Spaces:

SouravNath
/

repomind-api

Running

File size: 7,729 Bytes

dc71cad

"""
swe_bench/evaluator.py
──────────────────────
Evaluation harness for measuring agent performance on SWE-bench Lite.

Metrics tracked:
  - resolved_count  : how many issues the agent fixed (tests pass)
  - resolved_rate   : resolved_count / total_instances
  - avg_attempts    : average number of attempts taken per issue
  - token_cost      : total token usage
  - per_instance    : dict keyed by instance_id with detailed results

A result is 'resolved' if ALL fail_to_pass tests now pass AND
all pass_to_pass tests still pass (no regressions).
"""
from __future__ import annotations

import json
import logging
import time
from dataclasses import dataclass, field
from pathlib import Path
from typing import Literal

logger = logging.getLogger(__name__)

# ── Result dataclasses ────────────────────────────────────────────────────────

@dataclass
class AttemptResult:
    """Result of a single patch attempt."""
    attempt_num: int
    patch: str                                    # unified diff generated
    test_stdout: str                              # raw pytest output
    fail_to_pass_results: dict[str, bool]         # test_id → passed
    pass_to_pass_results: dict[str, bool]         # test_id → still passing
    resolved: bool
    failure_category: Literal[
        "syntax_error",
        "hallucinated_api",
        "wrong_file_edit",
        "incomplete_patch",
        "flaky_test",
        "retrieval_miss",
        "success",
        "unknown",
    ] = "unknown"
    elapsed_seconds: float = 0.0
    token_cost: dict[str, int] = field(default_factory=dict)


@dataclass
class InstanceResult:
    """Aggregated result for one SWE-bench instance."""
    instance_id: str
    repo: str
    resolved: bool
    attempts: list[AttemptResult]
    total_attempts: int
    total_tokens: int = 0
    total_elapsed: float = 0.0
    error: str = ""          # non-empty if agent crashed entirely

    @property
    def attempts_to_fix(self) -> int:
        """Returns attempt number that resolved it, or max_attempts if not."""
        for a in self.attempts:
            if a.resolved:
                return a.attempt_num
        return self.total_attempts


@dataclass
class EvalReport:
    """Aggregate evaluation metrics over all instances."""
    total_instances: int
    resolved_count: int
    resolved_rate: float
    avg_attempts: float
    total_tokens: int
    avg_tokens_per_instance: float
    avg_elapsed_seconds: float
    failure_categories: dict[str, int]   # category → count
    per_instance: dict[str, InstanceResult]

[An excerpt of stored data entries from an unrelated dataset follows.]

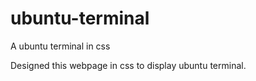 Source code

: # ubuntu-terminal
A ubuntu terminal in css

Designed this webpage in css to display ubuntu terminal.
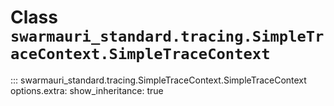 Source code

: # Class `swarmauri_standard.tracing.SimpleTraceContext.SimpleTraceContext`

::: swarmauri_standard.tracing.SimpleTraceContext.SimpleTraceContext
    options.extra:
      show_inheritance: true

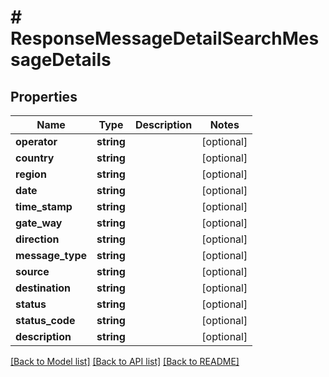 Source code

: # # ResponseMessageDetailSearchMessageDetails

## Properties

Name | Type | Description | Notes
------------ | ------------- | ------------- | -------------
**operator** | **string** |  | [optional]
**country** | **string** |  | [optional]
**region** | **string** |  | [optional]
**date** | **string** |  | [optional]
**time_stamp** | **string** |  | [optional]
**gate_way** | **string** |  | [optional]
**direction** | **string** |  | [optional]
**message_type** | **string** |  | [optional]
**source** | **string** |  | [optional]
**destination** | **string** |  | [optional]
**status** | **string** |  | [optional]
**status_code** | **string** |  | [optional]
**description** | **string** |  | [optional]

[[Back to Model list]](../../README.md#models) [[Back to API list]](../../README.md#endpoints) [[Back to README]](../../README.md)
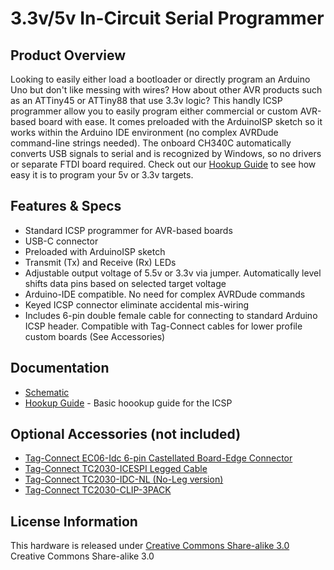 # 3.3v/5v In-Circuit Serial Programmer

## Product Overview

Looking to easily either load a bootloader or directly program an Arduino Uno but don't like messing with wires?  How about other AVR products such as an ATTiny45 or ATTiny88 that use 3.3v logic?  This handly ICSP programmer allow you to easily program either commercial or custom AVR-based board with ease.  It comes preloaded with the ArduinoISP sketch so it works within the Arduino IDE environment (no complex AVRDude command-line strings needed).  The onboard CH340C automatically converts USB signals to serial and is recognized by Windows, so no drivers or separate FTDI board required.  Check out our [Hookup Guide](/Hookup-Guide.md) to see how easy it is to program your 5v or 3.3v targets.

## Features & Specs

- Standard ICSP programmer for AVR-based boards
- USB-C connector
- Preloaded with ArduinoISP sketch
- Transmit (Tx) and Receive (Rx) LEDs
- Adjustable output voltage of 5.5v or 3.3v via jumper.  Automatically level shifts data pins based on selected target voltage
- Arduino-IDE compatible.  No need for complex AVRDude commands
- Keyed ICSP connector eliminate accidental mis-wiring
- Includes 6-pin double female cable for connecting to standard Arduino ICSP header.  Compatible with Tag-Connect cables for lower profile custom boards (See Accessories)

## Documentation

- [Schematic](/schematic.pdf)
- [Hookup Guide](/Hookup-Guide.md) - Basic hoookup guide for the ICSP

## Optional Accessories (not included)

- [Tag-Connect EC06-Idc 6-pin Castellated Board-Edge Connector](https://www.tag-connect.com/product/ec-06-pcb-edge-connector)
- [Tag-Connect TC2030-ICESPI Legged Cable](https://www.tag-connect.com/product/tc2030-icespi-legged-cable-for-use-with-atmel-ice?attribute_orientation=LEMTA+-+Ribbon+Connector+reversed+for+Atmel-ICE)
- [Tag-Connect TC2030-IDC-NL (No-Leg version)](https://www.tag-connect.com/product/tc2030-idc-nl)
- [Tag-Connect TC2030-CLIP-3PACK](https://www.tag-connect.com/product/tc2030-retaining-clip-board-3-pack)



## License Information

This hardware is released under [Creative Commons Share-alike 3.0](https://creativecommons.org/licenses/by-sa/3.0/)  Creative Commons Share-alike 3.0

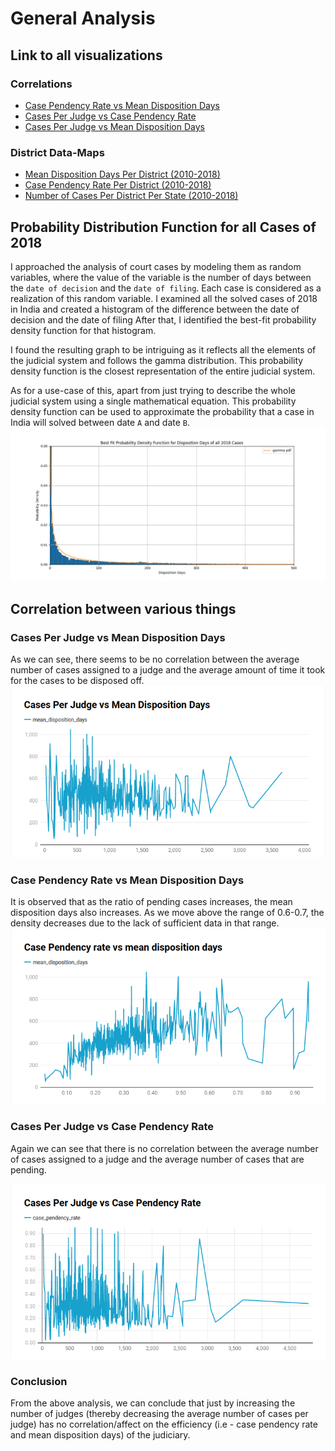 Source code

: # General Analysis

## Link to all visualizations

### Correlations
- [Case Pendency Rate vs Mean Disposition Days](https://www.datawrapper.de/_/DZg2B/)
- [Cases Per Judge vs Case Pendency Rate](https://www.datawrapper.de/_/SWbek/)
- [Cases Per Judge vs Mean Disposition Days](https://www.datawrapper.de/_/PMJTD/)

### District Data-Maps
- [Mean Disposition Days Per District (2010-2018)](https://public.flourish.studio/visualisation/12403529/)
- [Case Pendency Rate Per District (2010-2018)](https://public.flourish.studio/visualisation/12409595/)
- [Number of Cases Per District Per State (2010-2018)](https://public.flourish.studio/visualisation/12501434/)

## Probability Distribution Function for all Cases of 2018
I approached the analysis of court cases by modeling them as random variables, 
where the value of the variable is the number of days between the `date of decision`
and the `date of filing`. Each case is considered as a realization of this random 
variable. I examined all the solved cases of 2018 in India and created a histogram 
of the difference between the date of decision and the date of filing After that, 
I identified the best-fit probability density function for that histogram.

I found the resulting graph to be intriguing as it reflects all the elements of the 
judicial system and follows the gamma distribution. This probability density function 
is the closest representation of the entire judicial system.

As for a use-case of this, apart from just trying to describe the whole
judicial system using a single mathematical equation. This probability
density function can be used to approximate the probability that a case in
India will solved between date `A` and date `B`.
![PDF](images/pdf.png)

## Correlation between various things

### Cases Per Judge vs Mean Disposition Days
As we can see, there seems to be no correlation between the average number
of cases assigned to a judge and the average amount of time it took for the
cases to be disposed off.
![Cases vs Disposition](images/cases-vs-disposition.png)

### Case Pendency Rate vs Mean Disposition Days 
It is observed that as the ratio of pending cases increases, the mean 
disposition days also increases. As we move above the range of 0.6-0.7, 
the density decreases due to the lack of sufficient data in that range.
![Pendency vs Disposition](images/pendency-vs-disposition.png)

### Cases Per Judge vs Case Pendency Rate
Again we can see that there is no correlation between the average number of
cases assigned to a judge and the average number of cases that are pending.

![Cases vs Pendency](images/cases-vs-pendency.png)

### Conclusion
From the above analysis, we can conclude that just by increasing the number
of judges (thereby decreasing the average number of cases per judge) has no
correlation/affect on the efficiency (i.e - case pendency rate and mean
disposition days) of the judiciary.
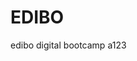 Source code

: # EDIBO

edibo digital bootcamp
a123



[Format]: https://github.com/adam-p/markdown-here/wiki/Markdown-Cheatsheet
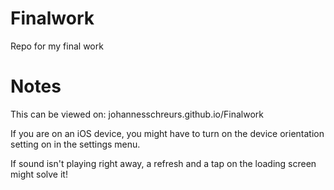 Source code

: # Finalwork
Repo for my final work

# Notes
This can be viewed on: johannesschreurs.github.io/Finalwork

If you are on an iOS device, you might have to turn on the device orientation setting on in the settings menu.

If sound isn't playing right away, a refresh and a tap on the loading screen might solve it!
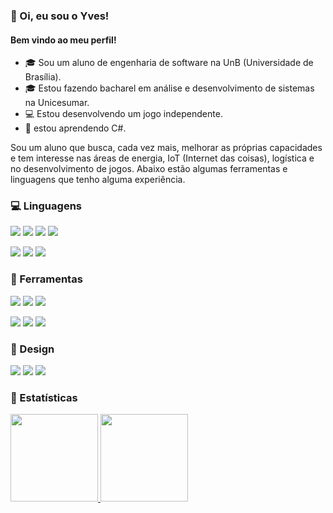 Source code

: ### 👋 Oi, eu sou o Yves! 
#### Bem vindo ao meu perfil!

- 🎓 Sou um aluno de engenharia de software na UnB (Universidade de Brasília).
- 🎓 Estou fazendo bacharel em análise e desenvolvimento de sistemas na Unicesumar.
- 💻 Estou desenvolvendo um jogo independente.
- 🌱 estou aprendendo C#.

Sou um aluno que busca, cada vez mais, melhorar as próprias capacidades e tem interesse nas áreas de energia, IoT (Internet das coisas), logística e no desenvolvimento de jogos. Abaixo estão algumas ferramentas e linguagens que tenho alguma experiência.

<h3>💻 Linguagens</h3>
  <p>
    <img src="https://img.shields.io/badge/C-00599C?style=for-the-badge&logo=c&logoColor=white">
    <img src="https://img.shields.io/badge/C%23-239120?style=for-the-badge&logo=c-sharp&logoColor=white">
    <img src="https://img.shields.io/badge/HTML5-E34F26?style=for-the-badge&logo=html5&logoColor=white">
    <img src="https://img.shields.io/badge/CSS3-1572B6?style=for-the-badge&logo=css3&logoColor=white"
  </p>
  <p>
    <img src="https://img.shields.io/badge/JavaScript-323330?style=for-the-badge&logo=javascript&logoColor=F7DF1E">
    <img src="https://img.shields.io/badge/Python-FFD43B?style=for-the-badge&logo=python&logoColor=blue">
    <img src="https://img.shields.io/badge/Arduino_IDE-00979D?style=for-the-badge&logo=arduino&logoColor=white">
  </p>
<h3>🧰 Ferramentas</h3> 
  <p>
    <img src="https://img.shields.io/badge/Microsoft_Excel-217346?style=for-the-badge&logo=microsoft-excel&logoColor=white">
    <img src="https://img.shields.io/badge/Miro-F7C922?style=for-the-badge&logo=Miro&logoColor=050036">
    <img src="https://img.shields.io/badge/Microsoft_Word-2B579A?style=for-the-badge&logo=microsoft-word&logoColor=white">
  </p>
  <p>
    <img src="https://img.shields.io/badge/Notion-000000?style=for-the-badge&logo=notion&logoColor=white">
    <img src="https://img.shields.io/badge/Codepen-000000?style=for-the-badge&logo=codepen&logoColor=white">
    <img src="https://img.shields.io/badge/Unity-100000?style=for-the-badge&logo=unity&logoColor=white">
  </p>
</div>
<h3>🎨 Design</h3>
<p dir="auto">
  <img src="https://img.shields.io/badge/Adobe%20Photoshop-31A8FF?style=for-the-badge&logo=Adobe%20Photoshop&logoColor=black">
  <img src="https://img.shields.io/badge/Adobe%20after%20affects-CF96FD?style=for-the-badge&logo=Adobe%20after%20effects&logoColor=393665">
  <img src="https://img.shields.io/badge/Adobe%20Premiere%20Pro-9999FF?style=for-the-badge&logo=Adobe%20Premiere%20Pro&logoColor=white">
</p>
<h3>🚀 Estatísticas</h3>
  <p dir="auto">
    <a href="https://github.com/anuraghazra/github-readme-stats">
      <img height="140px" src="https://github-readme-stats.vercel.app/api?username=Yvestxt&theme=dracula&rank_icon=github&count_private=true&amp&include_all_commits=true&show_icons=true&hide_border=true&hide_title=true&line_height=21"style="max-width: 100%;">
      <img height="140px" src="https://github-readme-stats.vercel.app/api/top-langs/?username=Yvestxt&theme=dracula&hide_border=true&hide_title=true"style="max-width: 100%;">
    </a>
  </p>
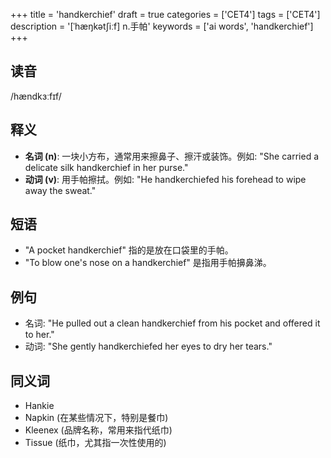 +++
title = 'handkerchief'
draft = true
categories = ['CET4']
tags = ['CET4']
description = '[ˈhæŋkət∫iːf] n.手帕'
keywords = ['ai words', 'handkerchief']
+++

## 读音
/hændkɜːfɪf/

## 释义
- **名词 (n)**: 一块小方布，通常用来擦鼻子、擦汗或装饰。例如: "She carried a delicate silk handkerchief in her purse."
- **动词 (v)**: 用手帕擦拭。例如: "He handkerchiefed his forehead to wipe away the sweat."

## 短语
- "A pocket handkerchief" 指的是放在口袋里的手帕。
- "To blow one's nose on a handkerchief" 是指用手帕擤鼻涕。

## 例句
- 名词: "He pulled out a clean handkerchief from his pocket and offered it to her."
- 动词: "She gently handkerchiefed her eyes to dry her tears."

## 同义词
- Hankie
- Napkin (在某些情况下，特别是餐巾)
- Kleenex (品牌名称，常用来指代纸巾)
- Tissue (纸巾，尤其指一次性使用的)
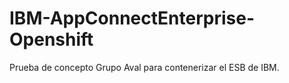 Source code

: # IBM-AppConnectEnterprise-Openshift
Prueba de concepto Grupo Aval para contenerizar el ESB de IBM.

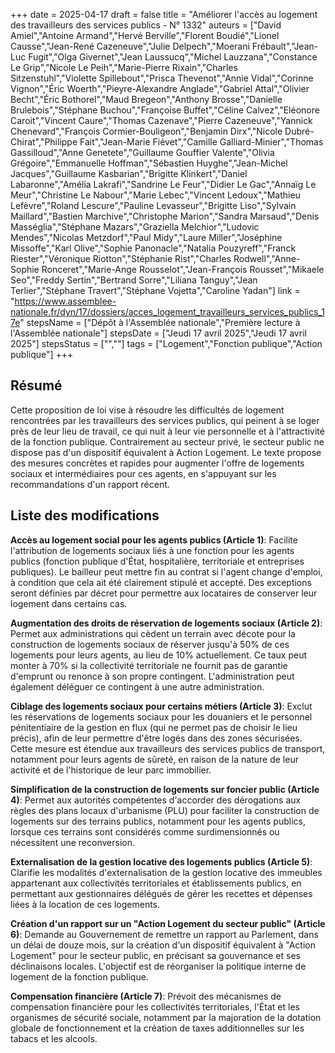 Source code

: +++
date = 2025-04-17
draft = false
title = "Améliorer l'accès au logement des travailleurs des services publics - N° 1332"
auteurs = ["David Amiel","Antoine Armand","Hervé Berville","Florent Boudié","Lionel Causse","Jean-René Cazeneuve","Julie Delpech","Moerani Frébault","Jean-Luc Fugit","Olga Givernet","Jean Laussucq","Michel Lauzzana","Constance Le Grip","Nicole Le Peih","Marie-Pierre Rixain","Charles Sitzenstuhl","Violette Spillebout","Prisca Thevenot","Annie Vidal","Corinne Vignon","Éric Woerth","Pieyre-Alexandre Anglade","Gabriel Attal","Olivier Becht","Éric Bothorel","Maud Bregeon","Anthony Brosse","Danielle Brulebois","Stéphane Buchou","Françoise Buffet","Céline Calvez","Eléonore Caroit","Vincent Caure","Thomas Cazenave","Pierre Cazeneuve","Yannick Chenevard","François Cormier-Bouligeon","Benjamin Dirx","Nicole Dubré-Chirat","Philippe Fait","Jean-Marie Fiévet","Camille Galliard-Minier","Thomas Gassilloud","Anne Genetete","Guillaume Gouffier Valente","Olivia Grégoire","Emmanuelle Hoffman","Sébastien Huyghe","Jean-Michel Jacques","Guillaume Kasbarian","Brigitte Klinkert","Daniel Labaronne","Amélia Lakrafi","Sandrine Le Feur","Didier Le Gac","Annaïg Le Meur","Christine Le Nabour","Marie Lebec","Vincent Ledoux","Mathieu Lefèvre","Roland Lescure","Pauline Levasseur","Brigitte Liso","Sylvain Maillard","Bastien Marchive","Christophe Marion","Sandra Marsaud","Denis Masséglia","Stéphane Mazars","Graziella Melchior","Ludovic Mendes","Nicolas Metzdorf","Paul Midy","Laure Miller","Joséphine Missoffe","Karl Olive","Sophie Panonacle","Natalia Pouzyreff","Franck Riester","Véronique Riotton","Stéphanie Rist","Charles Rodwell","Anne-Sophie Ronceret","Marie-Ange Rousselot","Jean-François Rousset","Mikaele Seo","Freddy Sertin","Bertrand Sorre","Liliana Tanguy","Jean Terlier","Stéphane Travert","Stéphane Vojetta","Caroline Yadan"]
link = "https://www.assemblee-nationale.fr/dyn/17/dossiers/acces_logement_travailleurs_services_publics_17e"
stepsName = ["Dépôt à l'Assemblée nationale","Première lecture à l'Assemblée nationale"]
stepsDate = ["Jeudi 17 avril 2025","Jeudi 17 avril 2025"]
stepsStatus = ["",""]
tags = ["Logement","Fonction publique","Action publique"]
+++

## Résumé

Cette proposition de loi vise à résoudre les difficultés de logement rencontrées par les travailleurs des services publics, qui peinent à se loger près de leur lieu de travail, ce qui nuit à leur vie personnelle et à l'attractivité de la fonction publique. Contrairement au secteur privé, le secteur public ne dispose pas d'un dispositif équivalent à Action Logement. Le texte propose des mesures concrètes et rapides pour augmenter l'offre de logements sociaux et intermédiaires pour ces agents, en s'appuyant sur les recommandations d'un rapport récent.

## Liste des modifications

**Accès au logement social pour les agents publics (Article 1)**: Facilite l'attribution de logements sociaux liés à une fonction pour les agents publics (fonction publique d'État, hospitalière, territoriale et entreprises publiques). Le bailleur peut mettre fin au contrat si l'agent change d'emploi, à condition que cela ait été clairement stipulé et accepté. Des exceptions seront définies par décret pour permettre aux locataires de conserver leur logement dans certains cas.

**Augmentation des droits de réservation de logements sociaux (Article 2)**: Permet aux administrations qui cèdent un terrain avec décote pour la construction de logements sociaux de réserver jusqu'à 50% de ces logements pour leurs agents, au lieu de 10% actuellement. Ce taux peut monter à 70% si la collectivité territoriale ne fournit pas de garantie d'emprunt ou renonce à son propre contingent. L'administration peut également déléguer ce contingent à une autre administration.

**Ciblage des logements sociaux pour certains métiers (Article 3)**: Exclut les réservations de logements sociaux pour les douaniers et le personnel pénitentiaire de la gestion en flux (qui ne permet pas de choisir le lieu précis), afin de leur permettre d'être logés dans des zones sécurisées. Cette mesure est étendue aux travailleurs des services publics de transport, notamment pour leurs agents de sûreté, en raison de la nature de leur activité et de l'historique de leur parc immobilier.

**Simplification de la construction de logements sur foncier public (Article 4)**: Permet aux autorités compétentes d'accorder des dérogations aux règles des plans locaux d'urbanisme (PLU) pour faciliter la construction de logements sur des terrains publics, notamment pour les agents publics, lorsque ces terrains sont considérés comme surdimensionnés ou nécessitent une reconversion.

**Externalisation de la gestion locative des logements publics (Article 5)**: Clarifie les modalités d'externalisation de la gestion locative des immeubles appartenant aux collectivités territoriales et établissements publics, en permettant aux gestionnaires délégués de gérer les recettes et dépenses liées à la location de ces logements.

**Création d'un rapport sur un "Action Logement du secteur public" (Article 6)**: Demande au Gouvernement de remettre un rapport au Parlement, dans un délai de douze mois, sur la création d'un dispositif équivalent à "Action Logement" pour le secteur public, en précisant sa gouvernance et ses déclinaisons locales. L'objectif est de réorganiser la politique interne de logement de la fonction publique.

**Compensation financière (Article 7)**: Prévoit des mécanismes de compensation financière pour les collectivités territoriales, l'État et les organismes de sécurité sociale, notamment par la majoration de la dotation globale de fonctionnement et la création de taxes additionnelles sur les tabacs et les alcools.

    def to_dict(self) -> dict:
        return {
            "total_instances": self.total_instances,
            "resolved_count": self.resolved_count,
            "resolved_rate": round(self.resolved_rate, 4),
            "avg_attempts": round(self.avg_attempts, 3),
            "total_tokens": self.total_tokens,
            "avg_tokens_per_instance": round(self.avg_tokens_per_instance, 1),
            "avg_elapsed_seconds": round(self.avg_elapsed_seconds, 2),
            "failure_categories": self.failure_categories,
        }

    def print_summary(self) -> None:
        """Pretty-print summary to stdout."""
        try:
            from rich.console import Console
            from rich.table import Table
            console = Console()
            console.print("\n[bold cyan]═══ SWE-bench Lite Evaluation Summary ═══[/bold cyan]")
            table = Table(show_header=True, header_style="bold magenta")
            table.add_column("Metric", style="dim")
            table.add_column("Value", justify="right")
            table.add_row("Total instances", str(self.total_instances))
            table.add_row("Resolved count", f"[green]{self.resolved_count}[/green]")
            table.add_row("Resolved rate", f"[green]{self.resolved_rate:.1%}[/green]")
            table.add_row("Avg attempts to fix", str(round(self.avg_attempts, 2)))
            table.add_row("Total tokens", f"{self.total_tokens:,}")
            table.add_row("Avg tokens / issue", f"{self.avg_tokens_per_instance:,.0f}")
            table.add_row("Avg elapsed (s)", str(round(self.avg_elapsed_seconds, 1)))
            console.print(table)
            if self.failure_categories:
                console.print("\n[bold]Failure categories:[/bold]")
                for cat, cnt in sorted(
                    self.failure_categories.items(), key=lambda x: -x[1]
                ):
                    console.print(f"  {cat}: {cnt}")
        except ImportError:
            # Fallback if rich is not installed
            print("\n=== SWE-bench Lite Evaluation Summary ===")
            print(f"Total instances  : {self.total_instances}")
            print(f"Resolved count   : {self.resolved_count}")
            print(f"Resolved rate    : {self.resolved_rate:.1%}")
            print(f"Avg attempts     : {self.avg_attempts:.2f}")
            print(f"Total tokens     : {self.total_tokens:,}")
            print(f"Failure categories: {self.failure_categories}")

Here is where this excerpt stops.